Return the whole listing exactly as written.

* **MATERIAL PROVIDED**
<<<<
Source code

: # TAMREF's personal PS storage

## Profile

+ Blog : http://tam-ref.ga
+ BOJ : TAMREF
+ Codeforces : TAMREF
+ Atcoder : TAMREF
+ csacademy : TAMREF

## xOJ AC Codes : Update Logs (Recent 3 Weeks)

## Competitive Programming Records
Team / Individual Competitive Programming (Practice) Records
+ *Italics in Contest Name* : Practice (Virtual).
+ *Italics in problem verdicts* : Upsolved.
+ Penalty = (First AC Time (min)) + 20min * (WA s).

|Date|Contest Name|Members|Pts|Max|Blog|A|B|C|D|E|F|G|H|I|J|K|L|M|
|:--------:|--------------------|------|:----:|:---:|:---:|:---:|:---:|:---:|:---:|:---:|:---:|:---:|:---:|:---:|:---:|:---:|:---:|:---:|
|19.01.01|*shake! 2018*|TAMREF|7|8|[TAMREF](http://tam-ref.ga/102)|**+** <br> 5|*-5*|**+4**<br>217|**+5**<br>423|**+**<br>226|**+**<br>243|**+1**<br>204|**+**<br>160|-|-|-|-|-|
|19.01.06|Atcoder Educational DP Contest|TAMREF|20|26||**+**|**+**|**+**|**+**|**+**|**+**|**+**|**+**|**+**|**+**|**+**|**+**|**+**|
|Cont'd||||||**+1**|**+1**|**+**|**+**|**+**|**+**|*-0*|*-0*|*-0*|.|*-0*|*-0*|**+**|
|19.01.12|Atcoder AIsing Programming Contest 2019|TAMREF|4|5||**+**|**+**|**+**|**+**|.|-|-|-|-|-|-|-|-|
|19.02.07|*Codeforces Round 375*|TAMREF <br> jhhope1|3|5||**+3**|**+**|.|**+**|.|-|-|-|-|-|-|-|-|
>>>>
* **WRITTEN SOLUTION**
Source code

: # TAMREF's personal PS storage

## Profile

+ Blog : http://tam-ref.ga
+ BOJ : TAMREF
+ Codeforces : TAMREF
+ Atcoder : TAMREF
+ csacademy : TAMREF

## xOJ AC Codes : Update Logs (Recent 3 Weeks)

## Competitive Programming Records
Team / Individual Competitive Programming (Practice) Records
+ *Italics in Contest Name* : Practice (Virtual).
+ *Italics in problem verdicts* : Upsolved.
+ Penalty = (First AC Time (min)) + 20min * (WA s).

|Date|Contest Name|Members|Pts|Max|Blog|A|B|C|D|E|F|G|H|I|J|K|L|M|
|:--------:|--------------------|------|:----:|:---:|:---:|:---:|:---:|:---:|:---:|:---:|:---:|:---:|:---:|:---:|:---:|:---:|:---:|:---:|
|19.01.01|*shake! 2018*|TAMREF|7|8|[TAMREF](http://tam-ref.ga/102)|**+** <br> 5|*-5*|**+4**<br>217|**+5**<br>423|**+**<br>226|**+**<br>243|**+1**<br>204|**+**<br>160|-|-|-|-|-|
|19.01.06|Atcoder Educational DP Contest|TAMREF|20|26||**+**|**+**|**+**|**+**|**+**|**+**|**+**|**+**|**+**|**+**|**+**|**+**|**+**|
|Cont'd||||||**+1**|**+1**|**+**|**+**|**+**|**+**|*-0*|*-0*|*-0*|.|*-0*|*-0*|**+**|
|19.01.12|Atcoder AIsing Programming Contest 2019|TAMREF|4|5||**+**|**+**|**+**|**+**|.|-|-|-|-|-|-|-|-|
|19.02.07|*Codeforces Round 375*|TAMREF <br> jhhope1|3|5||**+3**|**+**|.|**+**|.|-|-|-|-|-|-|-|-|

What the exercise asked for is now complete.